If your sales teams can manage the courage to talk about the risk of change earlier in the sales cycle, they’ll sniff out how real a deal is sooner. And, in many situations, position themselves for higher revenue and an improved competitive position.

Risk and cost of change can often be several multiples of any cost-saving or efficiencies a salesperson can present to a prospect or customer.

Here are two examples where not having the risk conversation changed a sales outcome:

  • An IT outsourcing firm was pitching to replace a financial firm’s existing technical support staff. The outsourcing firm presented a 20% cost savings over the current staff expense, which amounted to about a million dollars. However, the outsourcing firm neglected to take into account the severance that would be involved with replacing the current staff, and the risk the company would undertake if the current team chose to leave before the transition happened. The financial firm had assessed the risk at nearly 3 million dollars, so they squashed the deal.
  • A logistics provider was bidding on consolidating a grocery chain’s warehouse network, and they focused on reducing overall cost through technology, an improved labor strategy and introducing lean manufacturing methodologies. Overall the logistics provider achieved a few million dollars in savings. The logistics provider had neglected to explore the grocer’s most significant concerns – the potential risk of change to its stores and vendors, which the grocer estimated at 10 million dollars. A competitor won the deal as they focused less on operational efficiencies, and more on managing the transition risk.

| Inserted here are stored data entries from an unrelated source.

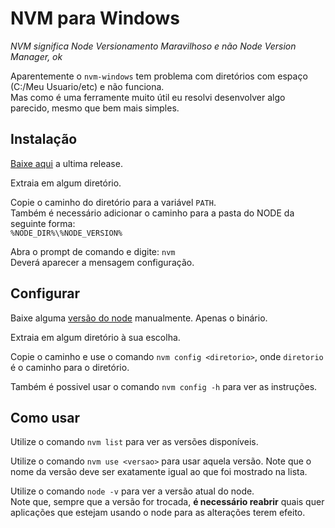 # NVM para Windows

_NVM significa Node Versionamento Maravilhoso e não Node Version Manager, ok_

Aparentemente o `nvm-windows` tem problema com diretórios com espaço (C:/Meu Usuario/etc) e não funciona.  
Mas como é uma ferramente muito útil eu resolvi desenvolver algo parecido, mesmo que bem mais simples.  

## Instalação
[Baixe aqui](https://github.com/Tiagocf2/nvm--node-versionamento-maravilhoso/releases/latest) a ultima release.  

Extraia em algum diretório.  

Copie o caminho do diretório para a variável `PATH`.  
Também é necessário adicionar o caminho para a pasta do NODE da seguinte forma:  
`%NODE_DIR%\%NODE_VERSION%`  

Abra o prompt de comando e digite: `nvm`  
Deverá aparecer a mensagem configuração.

## Configurar
Baixe alguma [versão do node](https://nodejs.org/en/download/releases/) manualmente. Apenas o binário.

Extraia em algum diretório à sua escolha.

Copie o caminho e use o comando `nvm config <diretorio>`, onde `diretorio` é o caminho para o diretório.  

Também é possivel usar o comando `nvm config -h` para ver as instruções.

## Como usar
Utilize o comando `nvm list` para ver as versões disponíveis.  

Utilize o comando `nvm use <versao>` para usar aquela versão. Note que o nome da versão deve ser exatamente igual ao que foi mostrado na lista.

Utilize o comando `node -v` para ver a versão atual do node.  
Note que, sempre que a versão for trocada, **é necessário reabrir** quais quer aplicações que estejam usando o node para as alterações terem efeito. 

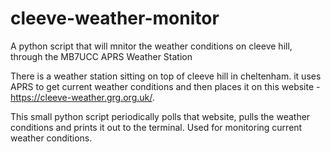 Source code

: # cleeve-weather-monitor
A python script that will mnitor the weather conditions on cleeve hill, through the MB7UCC APRS Weather Station


There is a weather station sitting on top of cleeve hill in cheltenham. it uses APRS to get current weather conditions and then places it on this website - https://cleeve-weather.grg.org.uk/.

This small python script periodically polls that website, pulls the weather conditions and prints it out to the terminal. Used for monitoring current weather conditions.
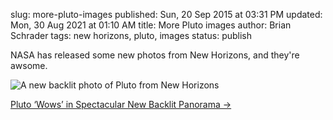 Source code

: slug: more-pluto-images
published: Sun, 20 Sep 2015 at 03:31 PM
updated: Mon, 30 Aug 2021 at 01:10 AM
title: More Pluto images
author: Brian Schrader
tags: new horizons, pluto, images
status: publish

NASA has released some new photos from New Horizons, and they're awsome. 

![A new backlit photo of Pluto from New Horizons](http://brianschrader.com/images/blog/nasa-pluto-backlit.png)

[Pluto ‘Wows’ in Spectacular New Backlit Panorama &#8594;](https://www.nasa.gov/feature/pluto-wows-in-spectacular-new-backlit-panorama)
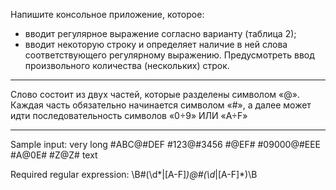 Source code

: Напишите консольное приложение, которое:
- вводит регулярное выражение согласно варианту (таблица 2);
- вводит некоторую строку и определяет наличие в ней слова
соответствующего регулярному выражению.
Предусмотреть ввод произвольного количества (нескольких) строк.


********************************************
Слово состоит из двух частей, которые разделены символом «@». Каждая часть
обязательно начинается символом «#», а далее может идти последовательность
символов «0÷9» ИЛИ «A÷F»
********************************************

Sample input:
very long #ABC@#DEF #123@#3456
#@EF# #09000@#EEE #A@0E# #Z@Z# text

Required regular expression:
\B#(\d*|[A-F]*)@#(\d*|[A-F]*)\B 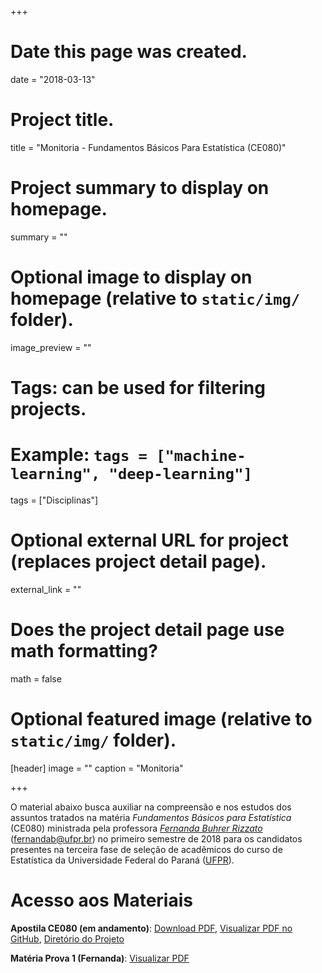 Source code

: +++
# Date this page was created.
date = "2018-03-13"

# Project title.
title = "Monitoria - Fundamentos Básicos Para Estatística (CE080)"

# Project summary to display on homepage.
summary = ""

# Optional image to display on homepage (relative to `static/img/` folder).
image_preview = ""

# Tags: can be used for filtering projects.
# Example: `tags = ["machine-learning", "deep-learning"]`
tags = ["Disciplinas"]

# Optional external URL for project (replaces project detail page).
external_link = ""

# Does the project detail page use math formatting?
math = false

# Optional featured image (relative to `static/img/` folder).
[header]
image = ""
caption = "Monitoria"

+++

O material abaixo busca auxiliar na compreensão e nos estudos dos assuntos tratados na matéria *Fundamentos Básicos para Estatística* (CE080) ministrada pela professora [*Fernanda Buhrer Rizzato*](http://leg.ufpr.br/doku.php/pessoais:fernanda) (<fernandab@ufpr.br>) no primeiro semestre de 2018 para os candidatos presentes na terceira fase de seleção de acadêmicos do curso de Estatística da Universidade Federal do Paraná ([UFPR](http://www.ufpr.br/)).

# Acesso aos Materiais

**Apostila CE080 (em andamento)**: [Download PDF](https://github.com/BGeronymo/Monitoria-CE080/raw/master/Apostila-CE080/_book/CE080.pdf), [Visualizar PDF no GitHub](https://github.com/BGeronymo/Monitoria-CE080/blob/master/Apostila-CE080/_book/CE080.pdf), [Diretório do Projeto](https://github.com/BGeronymo/Monitoria-CE080) 

**Matéria Prova 1 (Fernanda)**: [Visualizar PDF](https://bgeronymo.github.io/project/pse-prova1.pdf)
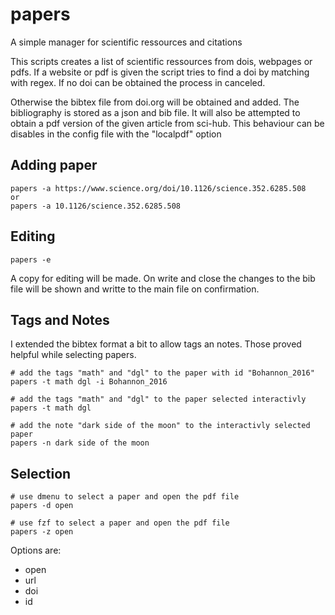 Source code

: # papers
A simple manager for scientific ressources and citations

This scripts creates a list of scientific ressources from dois, webpages or pdfs.
If a website or pdf is given the script tries to find a doi by matching with regex.
If no doi can be obtained the process in canceled.

Otherwise the bibtex file from doi.org will be obtained and added.
The bibliography is stored as a json and bib file.
It will also be attempted to obtain a pdf version of the given article from sci-hub.
This behaviour can be disables in the config file with the "localpdf" option

## Adding paper

    papers -a https://www.science.org/doi/10.1126/science.352.6285.508
    or
    papers -a 10.1126/science.352.6285.508

## Editing

    papers -e

A copy for editing will be made. On write and close the changes to the bib file will
be shown and writte to the main file on confirmation.

## Tags and Notes

I extended the bibtex format a bit to allow tags an notes. Those proved helpful
while selecting papers.

    # add the tags "math" and "dgl" to the paper with id "Bohannon_2016"
    papers -t math dgl -i Bohannon_2016

    # add the tags "math" and "dgl" to the paper selected interactivly
    papers -t math dgl

    # add the note "dark side of the moon" to the interactivly selected paper
    papers -n dark side of the moon

## Selection

    # use dmenu to select a paper and open the pdf file
    papers -d open

    # use fzf to select a paper and open the pdf file
    papers -z open

Options are:

- open
- url
- doi
- id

The two examples above illustrate that often, risk factors are ignored by salespeople because they don’t take the time to engage in the risk conversation earlier in the sales process.

Here are a few questions that can get the risk and cost of change conversation going:

  •  Can you describe how you are evaluating the risk of change as you consider changing your current situation?
  • How far along are you in building the internal case for change, and what level of detail do you anticipate needing before a decision can be made?
  • Can you describe your most pressing concerns with changing the current state, both short-term and long-term?
  • If you make a change and it does not go well, would returning to the current state be possible? If not, what options have you considered in that eventuality?
  • Are there other past initiatives with a similar risk that did not go well? What countermeasures were applied?
  • Change always involves risk. Is there a level of revenue growth, cost savings, or productivity improvements our proposal would need to provide for you to consider a change a worthwhile risk? 

Discussing change earlier in the sales cycle can open up several avenues of communication with your prospect or customer that can lead to a more productive sales and buying cycle.

Most importantly, if your contacts can’t discuss or are not aware of the risk and cost of change, you don’t have a deal that you can win.